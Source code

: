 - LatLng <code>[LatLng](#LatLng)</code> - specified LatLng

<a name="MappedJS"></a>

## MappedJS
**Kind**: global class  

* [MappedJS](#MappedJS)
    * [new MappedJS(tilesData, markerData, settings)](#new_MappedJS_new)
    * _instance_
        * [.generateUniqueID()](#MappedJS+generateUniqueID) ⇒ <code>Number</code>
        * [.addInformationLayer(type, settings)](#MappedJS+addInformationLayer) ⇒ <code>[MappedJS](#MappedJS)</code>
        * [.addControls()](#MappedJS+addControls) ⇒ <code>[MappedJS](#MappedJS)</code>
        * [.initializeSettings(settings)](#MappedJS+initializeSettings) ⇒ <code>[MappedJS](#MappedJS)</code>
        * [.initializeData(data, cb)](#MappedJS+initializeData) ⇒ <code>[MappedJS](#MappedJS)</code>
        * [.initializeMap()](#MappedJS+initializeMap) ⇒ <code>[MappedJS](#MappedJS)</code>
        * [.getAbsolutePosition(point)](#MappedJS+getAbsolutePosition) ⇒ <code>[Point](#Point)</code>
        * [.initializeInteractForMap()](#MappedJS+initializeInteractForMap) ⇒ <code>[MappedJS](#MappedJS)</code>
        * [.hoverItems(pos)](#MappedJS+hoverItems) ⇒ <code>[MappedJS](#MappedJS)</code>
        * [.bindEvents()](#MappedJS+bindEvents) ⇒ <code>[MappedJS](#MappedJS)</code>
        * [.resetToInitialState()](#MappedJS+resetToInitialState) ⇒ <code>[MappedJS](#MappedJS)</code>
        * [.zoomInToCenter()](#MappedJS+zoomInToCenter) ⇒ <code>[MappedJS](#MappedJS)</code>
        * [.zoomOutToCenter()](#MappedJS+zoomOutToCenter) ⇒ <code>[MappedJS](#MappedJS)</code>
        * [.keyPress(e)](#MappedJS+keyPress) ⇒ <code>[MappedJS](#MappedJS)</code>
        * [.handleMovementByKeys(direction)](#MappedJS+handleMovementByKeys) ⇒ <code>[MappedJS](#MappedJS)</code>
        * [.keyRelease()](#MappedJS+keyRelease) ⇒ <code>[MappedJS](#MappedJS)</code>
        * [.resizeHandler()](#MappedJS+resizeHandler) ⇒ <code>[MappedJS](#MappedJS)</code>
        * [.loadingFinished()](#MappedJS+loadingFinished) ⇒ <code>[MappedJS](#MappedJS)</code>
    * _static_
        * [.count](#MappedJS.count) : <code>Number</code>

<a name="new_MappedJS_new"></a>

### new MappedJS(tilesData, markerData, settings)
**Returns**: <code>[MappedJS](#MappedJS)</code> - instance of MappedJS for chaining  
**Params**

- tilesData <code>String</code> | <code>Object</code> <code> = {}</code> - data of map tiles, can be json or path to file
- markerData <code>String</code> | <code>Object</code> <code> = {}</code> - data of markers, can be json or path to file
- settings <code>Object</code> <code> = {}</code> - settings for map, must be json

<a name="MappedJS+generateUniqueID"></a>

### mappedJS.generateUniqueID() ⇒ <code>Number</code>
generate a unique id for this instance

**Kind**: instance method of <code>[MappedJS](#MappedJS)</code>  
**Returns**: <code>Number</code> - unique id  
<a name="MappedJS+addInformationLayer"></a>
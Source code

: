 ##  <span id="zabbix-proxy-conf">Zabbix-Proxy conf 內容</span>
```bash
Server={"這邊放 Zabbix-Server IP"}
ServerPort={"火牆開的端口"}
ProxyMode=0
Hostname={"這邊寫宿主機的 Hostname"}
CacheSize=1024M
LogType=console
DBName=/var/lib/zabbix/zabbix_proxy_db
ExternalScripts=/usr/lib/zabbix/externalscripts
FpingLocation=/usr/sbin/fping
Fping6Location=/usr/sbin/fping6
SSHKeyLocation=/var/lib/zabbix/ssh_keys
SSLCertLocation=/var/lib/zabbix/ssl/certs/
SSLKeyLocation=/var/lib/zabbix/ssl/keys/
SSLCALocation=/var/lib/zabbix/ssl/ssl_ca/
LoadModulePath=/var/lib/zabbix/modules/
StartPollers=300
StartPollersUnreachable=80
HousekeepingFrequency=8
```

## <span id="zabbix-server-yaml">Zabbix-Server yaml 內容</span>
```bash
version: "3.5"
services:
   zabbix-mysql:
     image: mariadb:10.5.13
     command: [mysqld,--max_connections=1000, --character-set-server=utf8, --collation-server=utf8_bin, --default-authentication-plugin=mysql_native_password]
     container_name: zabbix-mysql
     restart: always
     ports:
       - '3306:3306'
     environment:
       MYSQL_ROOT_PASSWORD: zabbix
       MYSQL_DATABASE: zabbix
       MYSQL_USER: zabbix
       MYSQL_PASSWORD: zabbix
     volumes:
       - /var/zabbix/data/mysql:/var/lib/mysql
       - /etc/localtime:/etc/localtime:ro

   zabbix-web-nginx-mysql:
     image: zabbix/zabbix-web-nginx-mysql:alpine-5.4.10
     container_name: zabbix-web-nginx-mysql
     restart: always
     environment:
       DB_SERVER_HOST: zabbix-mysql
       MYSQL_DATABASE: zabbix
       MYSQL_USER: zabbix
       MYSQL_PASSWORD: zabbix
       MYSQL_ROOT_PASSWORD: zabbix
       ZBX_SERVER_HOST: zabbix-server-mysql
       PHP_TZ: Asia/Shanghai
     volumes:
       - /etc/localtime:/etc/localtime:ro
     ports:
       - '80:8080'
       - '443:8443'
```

Task statement. Return all lines from the material that contain "Number".

Answer below.
        * [.generateUniqueID()](#MappedJS+generateUniqueID) ⇒ <code>Number</code>
        * [.count](#MappedJS.count) : <code>Number</code>
### mappedJS.generateUniqueID() ⇒ <code>Number</code>
**Returns**: <code>Number</code> - unique id  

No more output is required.